Ubiquity: Mozilla's Take on a Web Command Line
There's a lot of buzz right now about Ubiquity: Mozilla's attempt to explore command-based interaction within Firefox. Users of other command-oriented interfaces like QuickSilver or Enso, will feel right at home with Ubiquity: you activate it within your browser with a simple key combination, and then start typing. Depending on what you type, stuff happens.
What sort of stuff?
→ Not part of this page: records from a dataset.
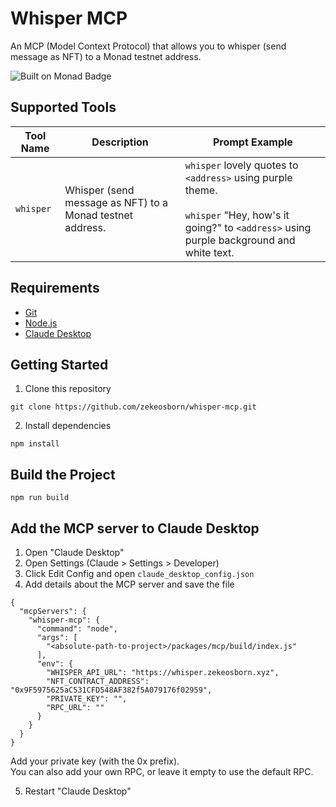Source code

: # Whisper MCP
An MCP (Model Context Protocol) that allows you to whisper (send message as NFT) to a Monad testnet address.

![Built on Monad Badge](https://cdn.zekeosborn.xyz/built-on-monad-badge.png)

## Supported Tools

| Tool Name    | Description                                               | Prompt Example                                                                                                                                              |
|--------------|-----------------------------------------------------------|-------------------------------------------------------------------------------------------------------------------------------------------------------------|
| `whisper`    | Whisper (send message as NFT) to a Monad testnet address. | `whisper` lovely quotes to `<address>` using purple theme. <br><br> `whisper` "Hey, how's it going?" to `<address>` using purple background and white text. |

## Requirements
- [Git](https://git-scm.com/downloads)
- [Node.js](https://nodejs.org/en/download)
- [Claude Desktop](https://claude.ai/download)

## Getting Started

1. Clone this repository

```
git clone https://github.com/zekeosborn/whisper-mcp.git
```

2. Install dependencies

```
npm install
```

## Build the Project

```
npm run build
```

## Add the MCP server to Claude Desktop

1. Open "Claude Desktop"
2. Open Settings (Claude > Settings > Developer)
3. Click Edit Config and open `claude_desktop_config.json`
4. Add details about the MCP server and save the file

```
{
  "mcpServers": {
    "whisper-mcp": {
      "command": "node",
      "args": [
        "<absolute-path-to-project>/packages/mcp/build/index.js"
      ],
      "env": {
        "WHISPER_API_URL": "https://whisper.zekeosborn.xyz",
        "NFT_CONTRACT_ADDRESS": "0x9F5975625aC531CFD548AF382f5A079176f02959",
        "PRIVATE_KEY": "",
        "RPC_URL": ""
      }
    }
  }
}
```

Add your private key (with the 0x prefix).  
You can also add your own RPC, or leave it empty to use the default RPC.

5. Restart "Claude Desktop"
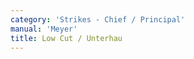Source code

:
 ```yaml
---
category: 'Strikes - Chief / Principal'
manual: 'Meyer'
title: Low Cut / Unterhau
---
```


<link rel="import" href="/bower_components/polymer/polymer.html">
<link rel="import" href="shared-styles.html">

<dom-module id="{{ page.url | split:'/' | last | remove: '.html' }}-element">
  <template>
    <style include="shared-styles">
      :host {
        display: block;

        padding: 10px;
      }
    </style>

    <div class="card">
      <h1>{{ page.title }}</h1>
      <p>This you execute thusly, strike so that you move into the Right Ox and thus can bring your opponent fencer into range, and step to strike from below traversing above into their left arm, while coming into position with the hilt high above your head, and thus complete. Regarding this, see the figures fighting against the left in the background of illustration B.
      </p>

      <img style="width:400px;" class="card-image" src="/manuals/meyer/images/strikes/cutting_diagram_unterhau.png">

      <img class="card-image" src="/manuals/meyer/images/Meyer_1570_Longsword_B.jpg">

    </div>
  </template>

  <script>
    Polymer({
      is: '{{ page.url | split:'/' | last | remove: '.html' }}-element',
    });
  </script>
</dom-module>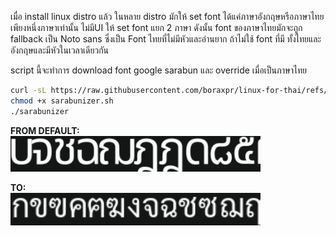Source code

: เมื่อ install linux distro แล้ว ในหลาย distro มักให้ set font ได้แค่ภาษาอังกฤษหรือภาษาไทย เพียงหนึ่งภาษาเท่านั้น ไม่มีUI ให้ set font แยก 2 ภาษา ดังนั้น font ของภาษาไทยมักจะถูก fallback เป็น Noto sans ซึ่งเป็น Font ไทยที่ไม่มีหัวและอ่านยาก ถ้าไม่ใช้ font ที่มี ทั้งไทยและอังกฤษและมีหัวในเวลาเดียวกัน

script นี้จะทำการ download font google sarabun และ override เมื่อเป็นภาษาไทย

```bash
curl -sL https://raw.githubusercontent.com/boraxpr/linux-for-thai/refs/heads/main/fonts/sarabunizer.sh
chmod +x sarabunizer.sh
./sarabunizer
```

**FROM DEFAULT:**<br><img src="asset/thai-no-loop-notosan.png" width="400">

**TO:**<br><img src="asset/thai-loop-sarabun.png" width="400">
That depends on the Ubiquity commands (think browser extensions, but with a new target) you have loaded. By default, the things it can do include plotting things on Google Maps, looking them up on Wikipedia, sending email via GMail, talking to Twitter, editing pages directly in your browser, and plenty more. But there's a documented interface for adding more commands, and Mozilla's hope is that this becomes the de facto way to enable mashups for end users (and, not incidentally, gives people yet another good reason to switch to Firefox).
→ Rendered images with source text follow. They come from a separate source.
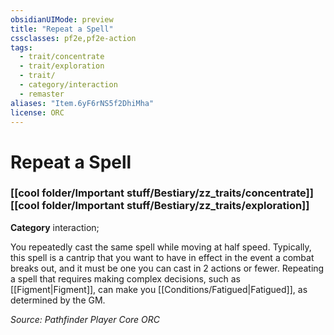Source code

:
 ```yaml
---
obsidianUIMode: preview
title: "Repeat a Spell"
cssclasses: pf2e,pf2e-action
tags:
  - trait/concentrate
  - trait/exploration
  - trait/
  - category/interaction
  - remaster
aliases: "Item.6yF6rNS5f2DhiMha"
license: ORC
---
```

# Repeat a Spell

### [[cool folder/Important stuff/Bestiary/zz_traits/concentrate]][[cool folder/Important stuff/Bestiary/zz_traits/exploration]]

**Category** interaction; 




You repeatedly cast the same spell while moving at half speed. Typically, this spell is a cantrip that you want to have in effect in the event a combat breaks out, and it must be one you can cast in 2 actions or fewer. Repeating a spell that requires making complex decisions, such as [[Figment|Figment]], can make you [[Conditions/Fatigued|Fatigued]], as determined by the GM.

*Source: Pathfinder Player Core*
*ORC*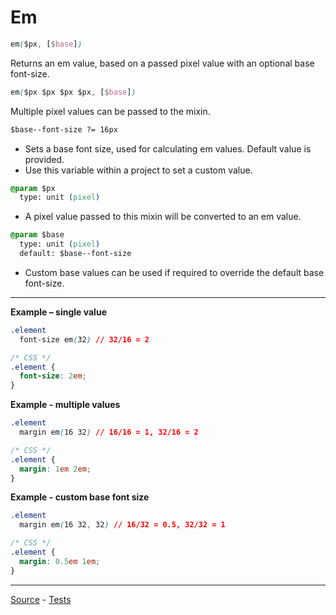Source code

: # Em

```css
em($px, [$base])
```

Returns an em value, based on a passed pixel value with an optional base font-size.

```css
em($px $px $px $px, [$base])
```

Multiple pixel values can be passed to the mixin.

```css
$base--font-size ?= 16px
```
* Sets a base font size, used for calculating em values. Default value is provided.
* Use this variable within a project to set a custom value.

```css
@param $px
  type: unit (pixel)
```
* A pixel value passed to this mixin will be converted to an em value.

```css
@param $base
  type: unit (pixel)
  default: $base--font-size
```
* Custom base values can be used if required to override the default base font-size.

---

**Example – single value**
```css
.element
  font-size em(32) // 32/16 = 2

/* CSS */
.element {
  font-size: 2em;
}
```

**Example - multiple values**

```css
.element
  margin em(16 32) // 16/16 = 1, 32/16 = 2

/* CSS */
.element {
  margin: 1em 2em;
}
```

**Example - custom base font size**

```css
.element
  margin em(16 32, 32) // 16/32 = 0.5, 32/32 = 1

/* CSS */
.element {
  margin: 0.5em 1em;
}
```



---

[Source](https://github.com/jackbrewer/stylus-mixins/blob/master/lib/stylus-mixins/units/em.styl) - [Tests](https://github.com/jackbrewer/stylus-mixins/blob/master/test/tests/units/em.styl)

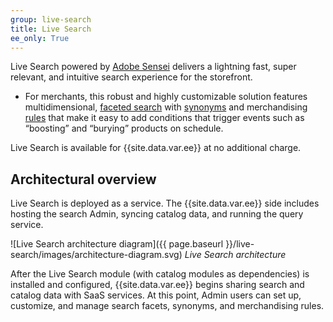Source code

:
 ```yaml
---
group: live-search
title: Live Search
ee_only: True
---
```


Live Search powered by [Adobe Sensei](https://www.adobe.com/sensei.html) delivers a lightning fast, super relevant, and intuitive search experience for the storefront.

-  For merchants, this robust and highly customizable solution features multidimensional, [faceted search](https://docs.magento.com/user-guide/live-search/facets.html) with [synonyms](https://docs.magento.com/user-guide/live-search/synonyms.html) and merchandising [rules](https://docs.magento.com/user-guide/live-search/rules.html) that make it easy to add conditions that trigger events such as “boosting” and “burying” products on schedule.

Live Search is available for {{site.data.var.ee}} at no additional charge.

## Architectural overview

Live Search is deployed as a service. The {{site.data.var.ee}} side includes hosting the search Admin, syncing catalog data, and running the query service.

![Live Search architecture diagram]({{ page.baseurl }}/live-search/images/architecture-diagram.svg)
_Live Search architecture_

After the Live Search module (with catalog modules as dependencies) is installed and configured, {{site.data.var.ee}} begins sharing search and catalog data with SaaS services. At this point, Admin users can set up, customize, and manage search facets, synonyms, and merchandising rules.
I installed Ubiquity and gave it a spin, and for a 0.1 version, it works quite well. Of course, there aren't a lot of commands for it to discover yet, but given the heavy pickup in the blogosphere, that will probably change. New users should beware that this is experimental: in particular, the user interface is certain to change before the product actually releases.
A web command line isn't an especially new idea: it's been done before by folks like PodiPodi, and there's also Goosh, the Google shell. But having Mozilla's weight behind it makes it near-certain that Ubiquity will become the default software in this niche. The software is licensed under Mozilla's usual GPL/MPL/LGPL 3-way license, and you can get the source code via Mercurial - or at least, you should be able to when their source code server isn't overloaded to the point of collapse.